Последняя связь со штабом
После десяти утра позвонили из штаба авиагруппы. Приказали командиру 5-й эскадрильи принять в свое распоряжение девять летчиков на самолетах Як-1 из 9-го авиаполка. Приведет группу капитан Калинин. Во второй половине дня заданий на вылет не предвиделось.
Мы с Нычом обрадовались пополнению. Это, конечно, не то, что свои. Свои всегда кажутся лучше, чем прикомандированные, но все-таки «нашего полку прибыло».
– Интересно, они хоть воевали где-нибудь? – спросил я комиссара.
– Наверное воевали, – отозвался Ныч. Тут же приказали инженеру Докунину выделить механиков и принять самолеты.
– Батько, а ты, между прочим, не знаешь, что из себя представляет капитан Калинин?
– Нет, не встречал такого. Может с Балтики или с Приморья… Смущает, что он старше тебя в звании? – спросил Ныч. – Привыкай. Завтра могут майора тебе прислать или разжалованного командира полка. На войне, Михаил Васильевич, может и такое случиться, а ты не смущайся. Тебе власть над нами дана, пользуйся ею только умело, командуй. А тебя разжалуют или в другой полк рядовым перебросят, не дери перед молоденьким лейтенантом нос, помогай без назидания – воевать легче будет.
Любил батько Ныч позаботиться о людях. Разговаривая со мной, он уже держал в руках трубку полевого телефона и названивал в подразделение базы. А дозвонившись, попросил приготовить дополнительный обед на прилетающих, истопить баню.

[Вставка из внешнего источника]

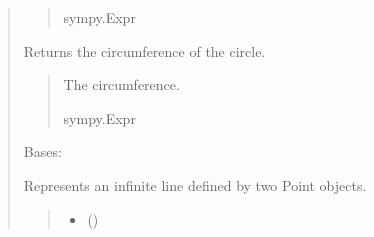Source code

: \documentclass[letterpaper,10pt,english]{sphinxmanual}
\begin{document}
\begin{quote}
\begin{fulllineitems}
\begin{fulllineitems}
\begin{quote}
\begin{description}
\sphinxAtStartPar
sympy.Expr

\end{description}\end{quote}

\end{fulllineitems}


\begin{fulllineitems}
\label{\detokenize{pygeox:pygeox.basic_objects.Circle.perimeter}}
\pysigstartsignatures
\pysigline
{}
\pysigstopsignatures
\sphinxAtStartPar
Returns the circumference of the circle.
\begin{quote}\begin{description}
\sphinxAtStartPar
The circumference.

\sphinxAtStartPar
sympy.Expr

\end{description}\end{quote}

\end{fulllineitems}


\end{fulllineitems}


\begin{fulllineitems}
\label{\detokenize{pygeox:pygeox.basic_objects.Line}}
\pysigstartsignatures
\pysiglinewithargsret
{}
{\sphinxparamcomma {}\sphinxparamcomma {}}
{}
\pysigstopsignatures
\sphinxAtStartPar
Bases: 

\sphinxAtStartPar
Represents an infinite line defined by two Point objects.
\begin{quote}\begin{description}
\begin{itemize}
\item {} 
\sphinxAtStartPar
{} ()


\end{itemize}
\end{description}
\end{quote}
\end{fulllineitems}
\end{quote}
\end{document}
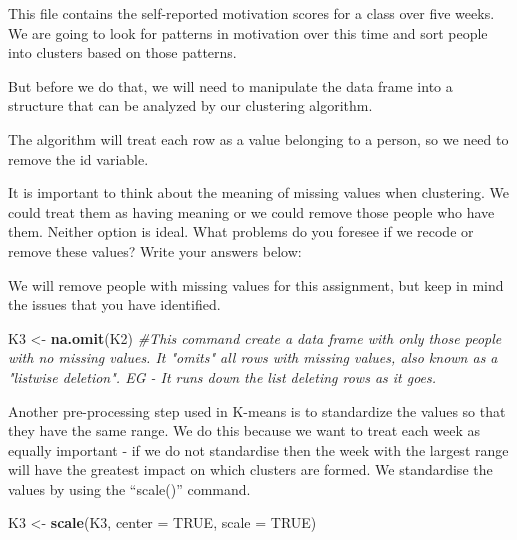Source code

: \documentclass[
]{article}
\newenvironment{Shaded}{\begin{snugshade}}{\end{snugshade}}
\newcommand{\CommentTok}[1]{\textcolor[rgb]{0.56,0.35,0.01}{\textit{#1}}}
\newcommand{\DataTypeTok}[1]{\textcolor[rgb]{0.13,0.29,0.53}{#1}}
\newcommand{\KeywordTok}[1]{\textcolor[rgb]{0.13,0.29,0.53}{\textbf{#1}}}
\newcommand{\NormalTok}[1]{#1}
\newcommand{\OperatorTok}[1]{\textcolor[rgb]{0.81,0.36,0.00}{\textbf{#1}}}
\newcommand{\OtherTok}[1]{\textcolor[rgb]{0.56,0.35,0.01}{#1}}
\newcommand{\StringTok}[1]{\textcolor[rgb]{0.31,0.60,0.02}{#1}}
\begin{document}
This file contains the self-reported motivation scores for a class over
five weeks. We are going to look for patterns in motivation over this
time and sort people into clusters based on those patterns.

But before we do that, we will need to manipulate the data frame into a
structure that can be analyzed by our clustering algorithm.

The algorithm will treat each row as a value belonging to a person, so
we need to remove the id variable.

\begin{Shaded}
\end{Shaded}

It is important to think about the meaning of missing values when
clustering. We could treat them as having meaning or we could remove
those people who have them. Neither option is ideal. What problems do
you foresee if we recode or remove these values? Write your answers
below:

We will remove people with missing values for this assignment, but keep
in mind the issues that you have identified.

\begin{Shaded}
\begin{Highlighting}[]
\NormalTok{K3 <-}\StringTok{ }\KeywordTok{na.omit}\NormalTok{(K2) }\CommentTok{#This command create a data frame with only those people with no missing values. It "omits" all rows with missing values, also known as a "listwise deletion". EG - It runs down the list deleting rows as it goes.}
\end{Highlighting}
\end{Shaded}

Another pre-processing step used in K-means is to standardize the values
so that they have the same range. We do this because we want to treat
each week as equally important - if we do not standardise then the week
with the largest range will have the greatest impact on which clusters
are formed. We standardise the values by using the ``scale()'' command.

\begin{Shaded}
\begin{Highlighting}[]
\NormalTok{K3 <-}\StringTok{ }\KeywordTok{scale}\NormalTok{(K3, }\DataTypeTok{center =} \OtherTok{TRUE}\NormalTok{, }\DataTypeTok{scale =} \OtherTok{TRUE}\NormalTok{)}
\end{Highlighting}
\end{Shaded}
\end{document}
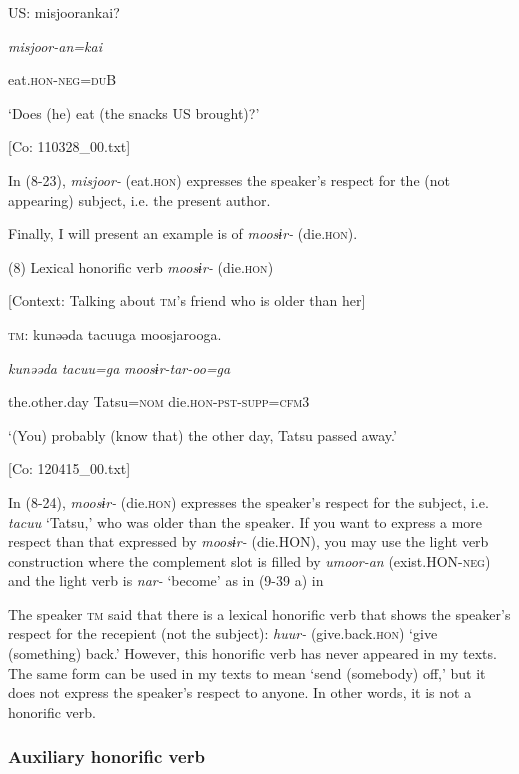   US:  misjoorankai?

    \textit{misjoor{}-an=kai}

    eat.\textsc{hon}-\textsc{neg}=\textsc{du}B

    ‘Does (he) eat (the snacks US brought)?’

    [Co: 110328\_00.txt]

In (8-23), \textit{misjoor-} (eat.\textsc{hon}) expresses the speaker’s respect for the (not appearing) subject, i.e. the present author.

  Finally, I will present an example is of \textit{moosɨr-} (die.\textsc{hon}).

(8)  Lexical honorific verb \textit{moosɨr-} (die.\textsc{hon})

  [Context: Talking about \textsc{tm}’s friend who is older than her]

  \textsc{tm}:  kunəəda  tacuuga  moosjarooga.

    \textit{kunəəda}  \textit{tacuu=ga}  \textit{moosɨr{}-tar-oo=ga}

    the.other.day  Tatsu=\textsc{nom}  die.\textsc{hon}-\textsc{pst}-\textsc{supp}=\textsc{cfm}3

    ‘(You) probably (know that) the other day, Tatsu passed away.’

    [Co: 120415\_00.txt]

In (8-24), \textit{moosɨr-} (die.\textsc{hon}) expresses the speaker’s respect for the subject, i.e. \textit{tacuu} ‘Tatsu,’ who was older than the speaker. If you want to express a more respect than that expressed by \textit{moosɨr-} (die.HON), you may use the light verb construction where the complement slot is filled by \textit{umoor-an} (exist.HON-\textsc{neg}) and the light verb is \textit{nar-} ‘become’ as in (9-39 a) in 

  The speaker \textsc{tm} said that there is a lexical honorific verb that shows the speaker’s respect for the recepient (not the subject): \textit{huur-} (give.back.\textsc{hon}) ‘give (something) back.’ However, this honorific verb has never appeared in my texts. The same form can be used in my texts to mean ‘send (somebody) off,’ but it does not express the speaker’s respect to anyone. In other words, it is not a honorific verb.

\subsubsection{Auxiliary honorific verb}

Группа капитана Калинина вышла точно на деревню Тагайлы, растянулась цепочкой и стала в коробочку. На втором круге выложили посадочное «Т». После приземления Калинин выстроил своих летчиков у капонира и повел к шеренге 5-й эскадрильи, перед которой в двух шагах стояли посередине командир и комиссар.
Капитан Калинин оказался человеком рослым, крепкого телосложения, лет тридцати-тридцати двух, с лукавой искоркой в прищуренных глазах и сильно распухшей, потрескавшейся нижней губой.
Приняв официальный доклад о прибытии, мы с комиссаром пожали капитану руку, потом поздоровались со строем и пошли к левому флангу, который замыкал молоденький сержант. Когда ему подали руку, он пожал ее с таким восторгом, будто никогда начальство не подавало ему руки и представился:
– Сержант Швачко.
Рядом стояли тоже сержанты Бондаренко, Ватолкин и четвертым был высокий чернобровый Шелякин. Здороваясь с ним, я поинтересовался:
– Сколько вам лет, товарищ сержант?
– Ровно двадцать, товарищ старший лейтенант.